他并没有觉得,自己是在纵容黑子静也。
但他没有反驳鹫匠教练的说教,伸出的手也没有收回去,只是换了种方法,让黑子静也可以撑着他的手臂借力,走得更轻松一些。
黑子静也更是一等鹫匠教练走远,就迅速恢复了活蹦乱跳的精神状态,跟若利君讨论等下烤肉要怎么分工。
一个毫无自觉,一个只记吃不记打。
这两个天然系的家伙凑到一起,对别人是什么效果不好说,但至少对鹫匠锻治的耐心和脾气,已然成为了一种修行。
他今天没有当场给那几个败坏白鸟泽名声的臭小子,左右开工、哐哐扇几个耳光,都是这几年被迫修行出来的善果了。

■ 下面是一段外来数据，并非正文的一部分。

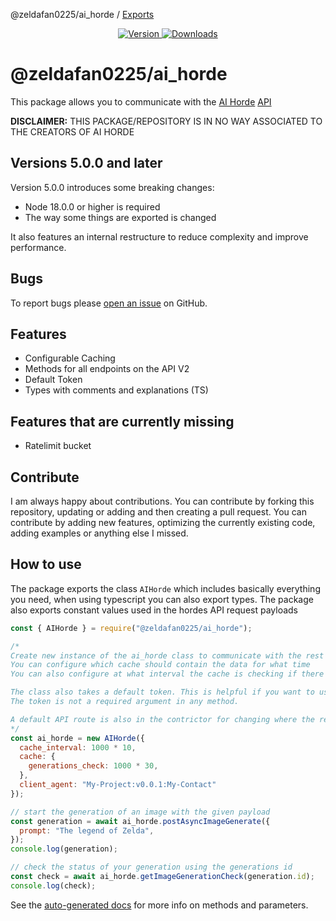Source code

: @zeldafan0225/ai_horde / [Exports](modules.md)

<!-- markdownlint-disable MD033 MD041 -->
<div align="center">
    <p>
        <a href="https://www.npmjs.com/package/@zeldafan0225/ai_horde">
            <img src="https://img.shields.io/npm/v/@zeldafan0225/ai_horde.svg?maxAge=3600&style=flat&logo=npm&color=ff5540" alt="Version" />
        </a>
        <a href="https://www.npmjs.com/package/@zeldafan0225/ai_horde">
            <img src="https://img.shields.io/npm/dt/@zeldafan0225/ai_horde.svg?maxAge=3600&style=flat&logo=npm&color=ff5540" alt="Downloads" />
        </a>
    </p>
</div>

# @zeldafan0225/ai_horde

This package allows you to communicate with the [AI Horde](https://aihorde.net/) [API](https://aihorde.net/)

**DISCLAIMER:**
THIS PACKAGE/REPOSITORY IS IN NO WAY ASSOCIATED TO THE CREATORS OF AI HORDE

## Versions 5.0.0 and later

Version 5.0.0 introduces some breaking changes:
- Node 18.0.0 or higher is required
- The way some things are exported is changed

It also features an internal restructure to reduce complexity and improve performance.

## Bugs

To report bugs please [open an issue](https://github.com/ZeldaFan0225/ai_horde) on GitHub.

## Features

- Configurable Caching
- Methods for all endpoints on the API V2
- Default Token
- Types with comments and explanations (TS)

## Features that are currently missing

- Ratelimit bucket

## Contribute

I am always happy about contributions. You can contribute by forking this repository, updating or adding and then creating a pull request.
You can contribute by adding new features, optimizing the currently existing code, adding examples or anything else I missed.

## How to use

The package exports the class `AIHorde` which includes basically everything you need, when using typescript you can also export types.
The package also exports constant values used in the hordes API request payloads

```js
const { AIHorde } = require("@zeldafan0225/ai_horde");

/*
Create new instance of the ai_horde class to communicate with the rest API
You can configure which cache should contain the data for what time
You can also configure at what interval the cache is checking if there are any data that should be deleted

The class also takes a default token. This is helpful if you want to use this package only using your own token.
The token is not a required argument in any method.

A default API route is also in the contrictor for changing where the requests are directed to (e.g. when using a subdomain like https://test.aihorde.net)
*/
const ai_horde = new AIHorde({
  cache_interval: 1000 * 10,
  cache: {
    generations_check: 1000 * 30,
  },
  client_agent: "My-Project:v0.0.1:My-Contact"
});

// start the generation of an image with the given payload
const generation = await ai_horde.postAsyncImageGenerate({
  prompt: "The legend of Zelda",
});
console.log(generation);

// check the status of your generation using the generations id
const check = await ai_horde.getImageGenerationCheck(generation.id);
console.log(check);
```

See the [auto-generated docs](./docs/classes/export_.md) for more info on methods and parameters.
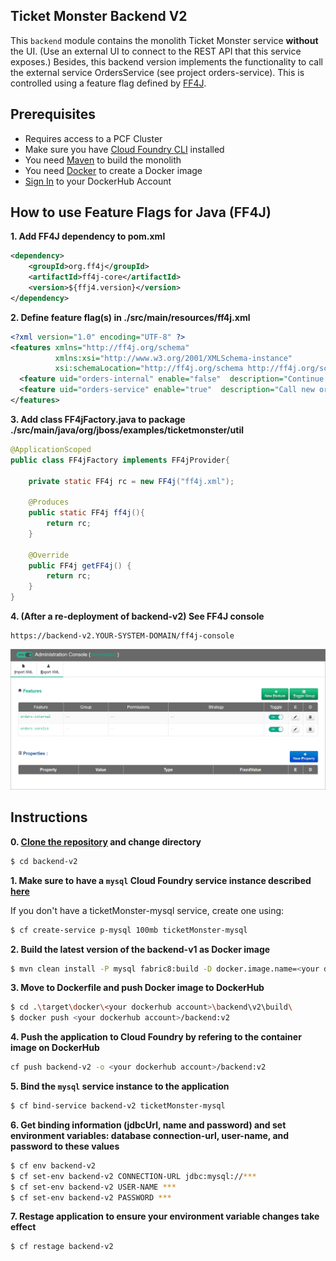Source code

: ## Ticket Monster Backend V2

This `backend` module contains the monolith Ticket Monster service **without** the UI. (Use an external UI to connect to the REST API that this service exposes.) Besides, this backend version implements the functionality to call the external service OrdersService (see project orders-service). This is controlled using a feature flag defined by [FF4J](http://ff4j.org/). 

## Prerequisites

* Requires access to a PCF Cluster
* Make sure you have [Cloud Foundry CLI](https://docs.cloudfoundry.org/cf-cli/install-go-cli.html) installed 
* You need [Maven](https://maven.apache.org/) to build the monolith
* You need [Docker](https://www.docker.com/community-edition) to create a Docker image 
* [Sign In](https://hub.docker.com/) to your DockerHub Account

## How to use Feature Flags for Java (FF4J) 
**1. Add FF4J dependency to pom.xml**
```xml
<dependency>
    <groupId>org.ff4j</groupId>
    <artifactId>ff4j-core</artifactId>
    <version>${ffj4.version}</version>
</dependency>
```

**2. Define feature flag(s) in ./src/main/resources/ff4j.xml**
```xml
<?xml version="1.0" encoding="UTF-8" ?>
<features xmlns="http://ff4j.org/schema"
          xmlns:xsi="http://www.w3.org/2001/XMLSchema-instance"
          xsi:schemaLocation="http://ff4j.org/schema http://ff4j.org/schema/ff4j-1.4.0.xsd">
  <feature uid="orders-internal" enable="false"  description="Continue with legacy orders implementation" />
  <feature uid="orders-service" enable="true"  description="Call new orders microservice" />
</features>
```

**3. Add class FF4jFactory.java to package ./src/main/java/org/jboss/examples/ticketmonster/util**
```java
@ApplicationScoped
public class FF4jFactory implements FF4jProvider{

    private static FF4j rc = new FF4j("ff4j.xml");

    @Produces
    public static FF4j ff4j(){
        return rc;
    }

    @Override
    public FF4j getFF4j() {
        return rc;
    }
}
```

**4. (After a re-deployment of backend-v2) See FF4J console**
```
https://backend-v2.YOUR-SYSTEM-DOMAIN/ff4j-console
```

![FF4J Embedded Admin Console](../assets/ff4j_console.PNG "FF4J Embedded Admin Console" )

## Instructions

**0. [Clone the repository](https://github.com/dynatrace-innovationlab/monolith-to-microservice-cloudfoundry#instructions) and change directory**
```sh
$ cd backend-v2
```

**1. Make sure to have a `mysql` Cloud Foundry service instance described [here]()**

If you don't have a ticketMonster-mysql service, create one using:
```sh
$ cf create-service p-mysql 100mb ticketMonster-mysql
```

**2. Build the latest version of the backend-v1 as Docker image**
```sh
$ mvn clean install -P mysql fabric8:build -D docker.image.name=<your dockerhub account>/backend:v2
```

**3. Move to Dockerfile and push Docker image to DockerHub**
```sh
$ cd .\target\docker\<your dockerhub account>\backend\v2\build\
$ docker push <your dockerhub account>/backend:v2
```

**4. Push the application to Cloud Foundry by refering to the container image on DockerHub**
```sh
cf push backend-v2 -o <your dockerhub account>/backend:v2
```

**5. Bind the `mysql` service instance to the application**
```sh
$ cf bind-service backend-v2 ticketMonster-mysql
```

**6. Get binding information (jdbcUrl, name and password) and set environment variables: database connection-url, user-name, and password to these values**
```sh
$ cf env backend-v2
$ cf set-env backend-v2 CONNECTION-URL jdbc:mysql://***
$ cf set-env backend-v2 USER-NAME ***
$ cf set-env backend-v2 PASSWORD ***
```

**7. Restage application to ensure your environment variable changes take effect**
```sh
$ cf restage backend-v2
```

不过,嘴上说“腿没断就自己走路”的鹫匠锻治,在吃完庆功宴之后,还是心软了一回。
他光明正大地公车私用,在率队回白鸟泽前,让司机稍微绕了一小段路,先把黑子静也丢去新干线的车站。
又是一个半小时的路程。
周日下午,刚好雨森也没有安排训练,黑尾铁朗和孤爪研磨便负责来车站接人。
背包被小黑拿走,取而代之的,是研磨带过来的、热乎乎的奶茶。
黑子静也捧在掌心里暖手,一边叽叽喳喳地描述,她这两天在宫城县代表预选赛里,看到的有趣的选手。
“果然,宫城县代表还是白鸟泽啊。”
黑尾铁朗并不意外。
事实上,白鸟泽已经是连续第三年闯入全国大赛的舞台了,而且实力强劲,基本每次都能至少拿到八强的席位。